Maybe some of you saw my last HuffPost blog post, in which I lamented about the difficulties that arise when you're trying to plan a wedding around Prop 8. Our wedding had been on hold until June 26, when we heard the monumental news, the life-changing victory for all gays and lesbians in California, and hopefully nationwide very soon. This is not a political post. Not really. It's more of a wedding post, but since it's going to be a lesbian wedding, it is undeniably a political post.
If you don't believe that, let me tell you about an email I got the day after the rulings came down. It was just another press release, like the 30 or so I get every single day from random companies wanting me to promote them. But this one caught my eye because it was a gay business. OK. So I read past the first line. It was a security company. Wait. What? A gay security company? Not exactly. It was a brand-new company that had sprung into existence upon the passage of gay marriage, to protect gays and lesbians from being attacked at their own weddings.
The fact that this is a valid possibility, so much so that a new industry is about to be born around it, makes me think that for our upcoming nuptials, aside from the fact that maybe I should now worry about security, whom I give my money to really matters.
I was just sitting here, looking for a caterer and lighting specialist, etc., when I started to think to myself, "I don't want to give anyone money for a lesbian wedding if they weren't 100-percent for marriage equality! There were plenty of vendors who made the news in the last few years for refusing the business of same-sex couples. So now that marriage equality is here, are we just going to go give them our money? I think not."

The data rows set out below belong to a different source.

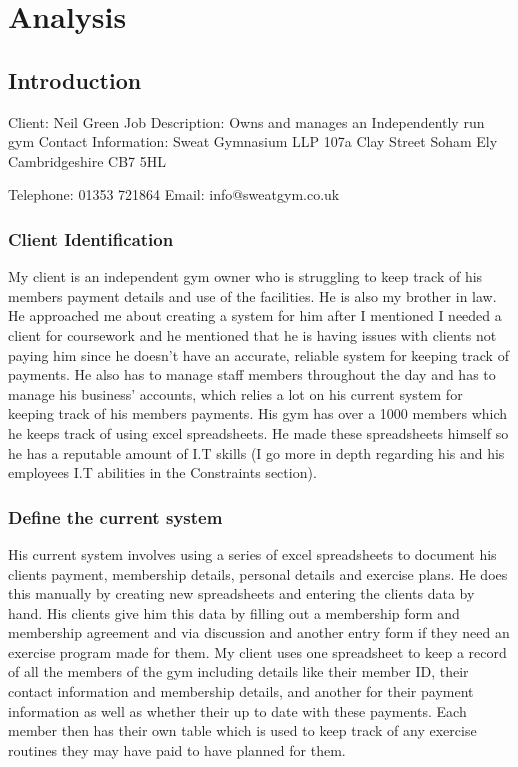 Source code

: \chapter{Analysis}

\section{Introduction}

Client: Neil Green
Job Description: Owns and manages an Independently run gym
Contact Information: Sweat Gymnasium LLP
					 107a Clay Street
					 Soham
					 Ely
					 Cambridgeshire
					 CB7 5HL

					 Telephone: 01353 721864
					 Email: info@sweatgym.co.uk

\subsection{Client Identification}

My client is an independent gym owner who is struggling to keep track of his members payment details and use of the facilities. He is also my brother in law. He approached me about creating a system for him after I mentioned I needed a client for coursework and he mentioned that he is having issues with clients not paying him since he doesn't have an accurate, reliable system for keeping track of payments. He also has to manage staff members throughout the day and has to manage his business' accounts, which relies a lot on his current system for keeping track of his members payments.  His gym has over a 1000 members which he keeps track of using excel spreadsheets. He made these spreadsheets himself so he has a reputable amount of I.T skills (I go more in depth regarding his and his employees I.T abilities in the Constraints section). 

\subsection{Define the current system}

His current system involves using a series of excel spreadsheets to document his clients payment, membership details, personal details and exercise plans. He does this manually by creating new spreadsheets and entering the clients data by hand. His clients give him this data by filling out a membership form and membership agreement and via discussion and another entry form if they need an exercise program made for them. My client uses one spreadsheet to keep a record of all the members of the gym including details like their member ID, their contact information and membership details, and another for their payment information  as well as whether their up to date with these payments. Each member then has their own table which is used to keep track of any exercise routines they may have paid to have planned for them.  

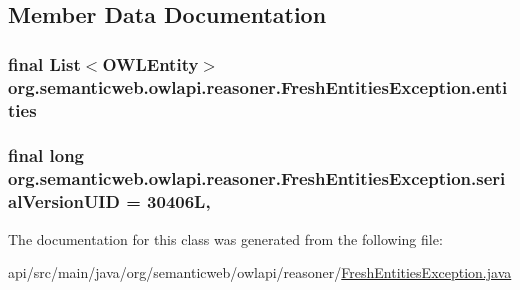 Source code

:\subsection{Member Data Documentation}
\hypertarget{classorg_1_1semanticweb_1_1owlapi_1_1reasoner_1_1_fresh_entities_exception_a9a025a60031c37906a4df5df6dd5584e}{
\subsubsection[{entities}]{\setlength{\rightskip}{0pt plus 5cm}final List$<${\bf O\-W\-L\-Entity}$>$ org.\-semanticweb.\-owlapi.\-reasoner.\-Fresh\-Entities\-Exception.\-entities\hspace{0.3cm}{\ttfamily [private]}}}\label{classorg_1_1semanticweb_1_1owlapi_1_1reasoner_1_1_fresh_entities_exception_a9a025a60031c37906a4df5df6dd5584e}
\hypertarget{classorg_1_1semanticweb_1_1owlapi_1_1reasoner_1_1_fresh_entities_exception_aeaf992e33c80cb187e6e70914f1d9057}{
\subsubsection[{serial\-Version\-U\-I\-D}]{\setlength{\rightskip}{0pt plus 5cm}final long org.\-semanticweb.\-owlapi.\-reasoner.\-Fresh\-Entities\-Exception.\-serial\-Version\-U\-I\-D = 30406\-L\hspace{0.3cm}{\ttfamily [static]}, {\ttfamily [private]}}}\label{classorg_1_1semanticweb_1_1owlapi_1_1reasoner_1_1_fresh_entities_exception_aeaf992e33c80cb187e6e70914f1d9057}


The documentation for this class was generated from the following file\-:\begin{DoxyCompactItemize}
\item 
api/src/main/java/org/semanticweb/owlapi/reasoner/\hyperlink{_fresh_entities_exception_8java}{Fresh\-Entities\-Exception.\-java}\end{DoxyCompactItemize}
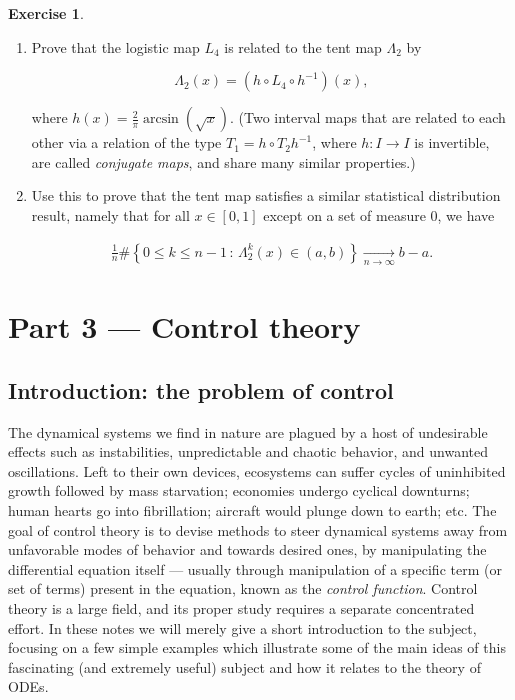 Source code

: \documentclass[11pt]{report}
\theoremstyle{plain}
\theoremstyle{definition}
\newtheorem{xexercise}[thm]{Exercise}
\begin{document}
\begin{xexercise}

\begin{enumerate}[label=\arabic*.]
\item Prove that the logistic map $L_4$ is related to the
tent map $\Lambda_2$ by

\[
\Lambda_2(x) = (h\circ L_4 \circ h^{-1})(x),
\]

where $h(x) = \frac{2}{\pi}\arcsin(\sqrt{x})$. (Two
interval maps that are related to each other via a
relation of the type $T_1=h\circ T_2 h^{-1}$, where
$h:I\to I$ is invertible, are called \emph{conjugate
maps}, and share many similar properties.)

\item Use this to prove that the tent map satisfies a
similar statistical distribution result, namely that
for all $x\in[0,1]$ except on a set of measure 0, we
have

\begin{align*}
\frac{1}{n}\#\left\{ 0\le k\le n-1\,:\, \Lambda_2^k(x) \in (a,b) \right\} \xrightarrow[n\to\infty]{} b-a.
\end{align*}
\end{enumerate}

\end{xexercise}

\chapter{Part 3 — Control theory}

\section{Introduction: the problem of control}
The dynamical systems we find in nature are plagued
by a host of undesirable effects such as
instabilities, unpredictable and chaotic behavior, and
unwanted oscillations. Left to their own devices,
ecosystems can suffer cycles of uninhibited growth
followed by mass starvation; economies undergo
cyclical downturns; human hearts go into fibrillation;
aircraft would plunge down to earth; etc. The goal of
control theory is to devise methods to steer dynamical
systems away from unfavorable modes of behavior and
towards desired ones, by manipulating the differential
equation itself --- usually through manipulation of a
specific term (or set of terms) present in the
equation, known as the \emph{control function}. Control
theory is a large field, and its proper study requires
a separate concentrated effort. In these notes we will
merely give a short introduction to the subject,
focusing on a few simple examples which illustrate
some of the main ideas of this fascinating (and
extremely useful) subject and how it relates to the
theory of ODEs.
\end{document}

Which brings me to this post. We're trying to have our wedding this October, but anything could happen, and it might be sooner than we expect, or a little later. We are waiting on literally one more piece of vital information (family-related) before we can nail down a date. But it's going to be out of town, and I need to start getting estimates from vendors. Four months is not a lot of time to make a destination wedding happen.
But it's taking even longer because I find myself vetting the vendor list. I am literally cyber-stalking them for any hint of homophobia. (I'm sorry to say this, but if I see that they mention God or Jesus or their church anywhere in their website, they are blacklisted from my list. Yes, I realize that not all Christians are anti-gay, but let's not get into that now.) Even better, any obvious signs of gayness works in their favor, of course.
So for all my fellow love birds out there planning the day of your dreams, I ask you to take a minute and think about whom you're hiring and what they've stood for before your money was legally acceptable.